◆ WHAT NEEDS TO BE DONE: Below are records; work out how many of their lines contain the word "variabele" and reply with the number only.

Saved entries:
○ ○ ○ ○ ○ ○ ○

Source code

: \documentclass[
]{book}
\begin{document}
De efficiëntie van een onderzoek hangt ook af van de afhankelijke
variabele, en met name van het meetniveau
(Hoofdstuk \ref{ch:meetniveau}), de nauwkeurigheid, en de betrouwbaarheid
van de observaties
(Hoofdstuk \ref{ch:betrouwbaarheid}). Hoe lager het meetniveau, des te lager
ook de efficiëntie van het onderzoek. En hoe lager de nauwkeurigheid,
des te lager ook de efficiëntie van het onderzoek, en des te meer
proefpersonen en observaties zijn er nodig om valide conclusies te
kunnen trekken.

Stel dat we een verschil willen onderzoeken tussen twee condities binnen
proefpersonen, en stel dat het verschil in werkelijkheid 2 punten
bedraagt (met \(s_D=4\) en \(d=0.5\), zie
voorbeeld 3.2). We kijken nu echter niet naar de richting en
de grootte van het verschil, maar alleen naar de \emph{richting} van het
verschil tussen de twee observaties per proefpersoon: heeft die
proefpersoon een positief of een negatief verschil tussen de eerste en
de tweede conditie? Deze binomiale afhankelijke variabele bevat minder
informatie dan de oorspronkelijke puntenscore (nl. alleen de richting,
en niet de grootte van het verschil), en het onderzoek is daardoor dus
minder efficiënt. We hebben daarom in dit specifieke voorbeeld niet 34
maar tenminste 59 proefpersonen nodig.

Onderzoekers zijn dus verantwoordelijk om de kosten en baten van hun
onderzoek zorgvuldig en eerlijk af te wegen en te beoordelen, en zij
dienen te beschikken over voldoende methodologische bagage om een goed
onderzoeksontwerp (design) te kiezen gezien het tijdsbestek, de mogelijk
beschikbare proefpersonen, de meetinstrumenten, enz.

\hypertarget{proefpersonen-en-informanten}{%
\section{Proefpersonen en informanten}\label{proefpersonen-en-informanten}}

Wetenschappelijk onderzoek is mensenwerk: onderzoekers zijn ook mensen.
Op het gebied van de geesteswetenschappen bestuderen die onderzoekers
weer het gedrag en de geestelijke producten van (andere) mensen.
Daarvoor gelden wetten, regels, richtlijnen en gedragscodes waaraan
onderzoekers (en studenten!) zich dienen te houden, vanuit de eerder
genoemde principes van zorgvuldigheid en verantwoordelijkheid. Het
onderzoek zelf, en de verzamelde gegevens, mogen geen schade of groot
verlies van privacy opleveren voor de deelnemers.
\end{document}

○ ○ ○ ○ ○ ○ ○

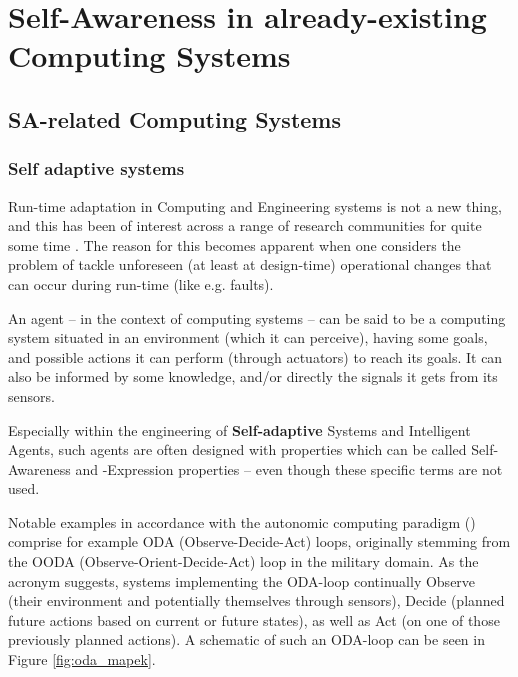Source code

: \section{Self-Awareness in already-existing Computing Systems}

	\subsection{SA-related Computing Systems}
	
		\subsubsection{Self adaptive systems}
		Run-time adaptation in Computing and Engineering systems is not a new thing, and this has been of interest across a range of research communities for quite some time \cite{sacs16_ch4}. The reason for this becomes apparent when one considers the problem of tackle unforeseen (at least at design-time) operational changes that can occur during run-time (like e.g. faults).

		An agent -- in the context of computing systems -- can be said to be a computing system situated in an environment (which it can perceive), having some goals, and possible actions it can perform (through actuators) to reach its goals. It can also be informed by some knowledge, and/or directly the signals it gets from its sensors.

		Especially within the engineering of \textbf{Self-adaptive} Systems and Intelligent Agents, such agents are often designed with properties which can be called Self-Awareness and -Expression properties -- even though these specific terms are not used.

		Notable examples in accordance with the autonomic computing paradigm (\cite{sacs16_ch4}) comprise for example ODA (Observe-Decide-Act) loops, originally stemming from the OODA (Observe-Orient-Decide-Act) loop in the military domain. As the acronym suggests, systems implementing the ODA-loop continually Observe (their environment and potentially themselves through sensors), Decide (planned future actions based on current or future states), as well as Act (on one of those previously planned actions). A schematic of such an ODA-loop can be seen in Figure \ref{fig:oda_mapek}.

○ ○ ○ ○ ○ ○ ○

◆ ANSWER BOX: 2